If the thermometer is placed in the
solution, it’s going to be measuring the temperature of the solution. Since the temperature of a solution
doesn’t change while it’s boiling, this will ultimately be constant during the
experiment once the solution comes to a boil. If we have the thermometer placed
at the top of the column, there’s no way that it could be measuring the temperature
of the solution. It’s simply too far away. Instead, it will be able to measure
the temperature of the vapor after the liquid begins boiling, becomes a gas, and
makes its way up through the column.
So what do we want to measure
during a distillation experiment? The temperature of the vapor or the
temperature of the solution? As we’ve already said, the solution
temperature will be constant during the experiment. But if we have the thermometer
located at the top of the column, the temperature reading will change throughout the
course of the experiment. The temperature will increase once
vapor reaches the top of the column and we begin collecting liquid. If we then see a decrease in
temperature, that means the component that we were collecting has finished
distilling and its vapor is no longer reaching the thermometer.

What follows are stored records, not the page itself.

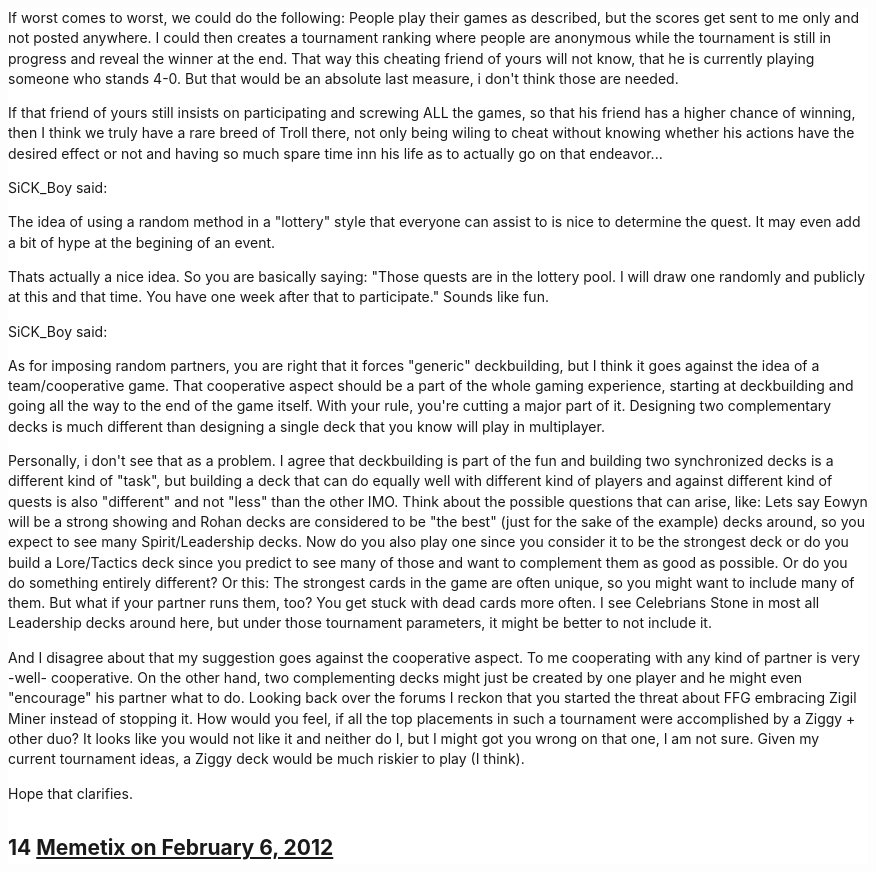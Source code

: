 If worst comes to worst, we could do the following: People play their games as described, but the scores get sent to me only and not posted anywhere. I could then creates a tournament ranking where people are anonymous while the tournament is still in progress and reveal the winner at the end. That way this cheating friend of yours will not know, that he is currently playing someone who stands 4-0. But that would be an absolute last measure, i don't think those are needed.

If that friend of yours still insists on participating and screwing ALL the games, so that his friend has a higher chance of winning, then I think we truly have a rare breed of Troll there, not only being wiling to cheat without knowing whether his actions have the desired effect or not and having so much spare time inn his life as to actually go on that endeavor...

SiCK_Boy said:

The idea of using a random method in a "lottery" style that everyone can assist to is nice to determine the quest. It may even add a bit of hype at the begining of an event.



Thats actually a nice idea. So you are basically saying: "Those quests are in the lottery pool. I will draw one randomly and publicly at this and that time. You have one week after that to participate." Sounds like fun.

SiCK_Boy said:

As for imposing random partners, you are right that it forces "generic" deckbuilding, but I think it goes against the idea of a team/cooperative game. That cooperative aspect should be a part of the whole gaming experience, starting at deckbuilding and going all the way to the end of the game itself. With your rule, you're cutting a major part of it. Designing two complementary decks is much different than designing a single deck that you know will play in multiplayer.



Personally, i don't see that as a problem. I agree that deckbuilding is part of the fun and building two synchronized decks is a different kind of "task", but building a deck that can do equally well with different kind of players and against different kind of quests is also "different" and not "less" than the other IMO. Think about the possible questions that can arise, like: Lets say Eowyn will be a strong showing and Rohan decks are considered to be "the best" (just for the sake of the example) decks around, so you expect to see many Spirit/Leadership decks. Now do you also play one since you consider it to be the strongest deck or do you build a Lore/Tactics deck since you predict to see many of those and want to complement them as good as possible. Or do you do something entirely different? Or this: The strongest cards in the game are often unique, so you might want to include many of them. But what if your partner runs them, too? You get stuck with dead cards more often. I see Celebrians Stone in most all Leadership decks around here, but under those tournament parameters, it might be better to not include it.

And I disagree about that my suggestion goes against the cooperative aspect. To me cooperating with any kind of partner is very -well- cooperative. On the other hand, two complementing decks might just be created by one player and he might even "encourage" his partner what to do. Looking back over the forums I reckon that you started the threat about FFG embracing Zigil Miner instead of stopping it. How would you feel, if all the top placements in such a tournament were accomplished by a Ziggy + other duo? It looks like you would not like it and neither do I, but I might got you wrong on that one, I am not sure. Given my current tournament ideas, a Ziggy deck would be much riskier to play (I think).

Hope that clarifies.

## 14 [Memetix on February 6, 2012](https://community.fantasyflightgames.com/topic/60028-yaot-yet-another-online-tournament/?do=findComment&comment=590352)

And if we see an increase in
temperature, that indicates that a new component of the mixture that has a higher
boiling point has started distilling. So by measuring the temperature of
the vapor instead of the solution, we’re able to get much more information
throughout the course of the experiment. So we place the thermometer at the
top of the column instead of in the solution when we’re performing a distillation
experiment so that the temperature of the vapor is measured.
Now, let’s conclude this video with
the key points for this topic. Distillation is a technique that
separates liquids by their boiling point. When we perform a distillation
experiment to separate liquids, the components of the mixture are collected in order
of increasing boiling point. So the liquids in our mixtures that
have the lowest boiling point will come out first.
Simple distillation can be used to
separate liquids that have large differences in their boiling points. It can also be used to purify a
liquid that has a solid dissolved in it. Fractional distillation can be used
to separate liquids that have smaller differences in their boiling points. Fractional distillation is also
used in industry to separate crude oil, to separate gases such as separating air
into pure oxygen and pure nitrogen gas, and to produce ethanol.